» Task to carry out
Print nothing but the lines below starting at the line that holds "The 50% tariff, announced" and ending at the line that holds "# Sample input 2", including both, each exactly as written.

» Task inputs
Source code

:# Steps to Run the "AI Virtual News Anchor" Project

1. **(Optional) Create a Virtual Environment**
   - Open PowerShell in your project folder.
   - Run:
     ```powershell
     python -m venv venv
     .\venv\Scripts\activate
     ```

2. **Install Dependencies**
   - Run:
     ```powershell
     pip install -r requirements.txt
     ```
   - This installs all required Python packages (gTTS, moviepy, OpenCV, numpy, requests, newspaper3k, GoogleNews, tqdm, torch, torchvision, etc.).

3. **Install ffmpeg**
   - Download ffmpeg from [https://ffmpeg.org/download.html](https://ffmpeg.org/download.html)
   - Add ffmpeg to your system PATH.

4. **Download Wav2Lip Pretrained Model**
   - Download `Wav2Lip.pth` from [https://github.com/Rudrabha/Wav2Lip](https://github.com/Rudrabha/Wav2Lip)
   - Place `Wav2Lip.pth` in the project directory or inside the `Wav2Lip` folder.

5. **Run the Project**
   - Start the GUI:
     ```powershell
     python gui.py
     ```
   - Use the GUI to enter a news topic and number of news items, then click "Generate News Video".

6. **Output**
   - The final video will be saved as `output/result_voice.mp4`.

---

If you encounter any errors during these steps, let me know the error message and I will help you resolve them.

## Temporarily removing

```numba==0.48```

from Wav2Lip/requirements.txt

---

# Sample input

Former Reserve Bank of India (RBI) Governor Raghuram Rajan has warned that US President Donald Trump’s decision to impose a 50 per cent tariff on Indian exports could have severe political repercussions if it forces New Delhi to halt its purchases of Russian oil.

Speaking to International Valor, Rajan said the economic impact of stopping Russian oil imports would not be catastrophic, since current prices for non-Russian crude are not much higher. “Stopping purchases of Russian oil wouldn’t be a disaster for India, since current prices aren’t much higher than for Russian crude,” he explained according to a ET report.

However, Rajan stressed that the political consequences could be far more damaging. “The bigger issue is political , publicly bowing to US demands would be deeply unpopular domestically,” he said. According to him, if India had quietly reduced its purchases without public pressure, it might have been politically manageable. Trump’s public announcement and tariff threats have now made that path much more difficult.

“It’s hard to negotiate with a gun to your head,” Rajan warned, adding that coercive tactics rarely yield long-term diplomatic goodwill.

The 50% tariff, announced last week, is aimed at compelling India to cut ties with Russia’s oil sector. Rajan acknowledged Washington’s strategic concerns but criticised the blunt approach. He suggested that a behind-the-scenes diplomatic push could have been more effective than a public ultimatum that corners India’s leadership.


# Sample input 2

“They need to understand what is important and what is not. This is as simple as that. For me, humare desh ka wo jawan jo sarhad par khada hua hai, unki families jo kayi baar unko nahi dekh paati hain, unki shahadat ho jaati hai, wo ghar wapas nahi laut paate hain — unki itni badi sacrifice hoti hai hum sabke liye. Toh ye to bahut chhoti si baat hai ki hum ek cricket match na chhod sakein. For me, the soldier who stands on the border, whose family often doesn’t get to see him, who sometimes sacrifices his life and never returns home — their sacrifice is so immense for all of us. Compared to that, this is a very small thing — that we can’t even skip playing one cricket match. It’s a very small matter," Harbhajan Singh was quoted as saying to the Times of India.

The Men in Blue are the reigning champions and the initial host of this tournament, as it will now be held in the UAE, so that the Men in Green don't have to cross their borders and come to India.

» Response to the task
The 50% tariff, announced last week, is aimed at compelling India to cut ties with Russia’s oil sector. Rajan acknowledged Washington’s strategic concerns but criticised the blunt approach. He suggested that a behind-the-scenes diplomatic push could have been more effective than a public ultimatum that corners India’s leadership.


# Sample input 2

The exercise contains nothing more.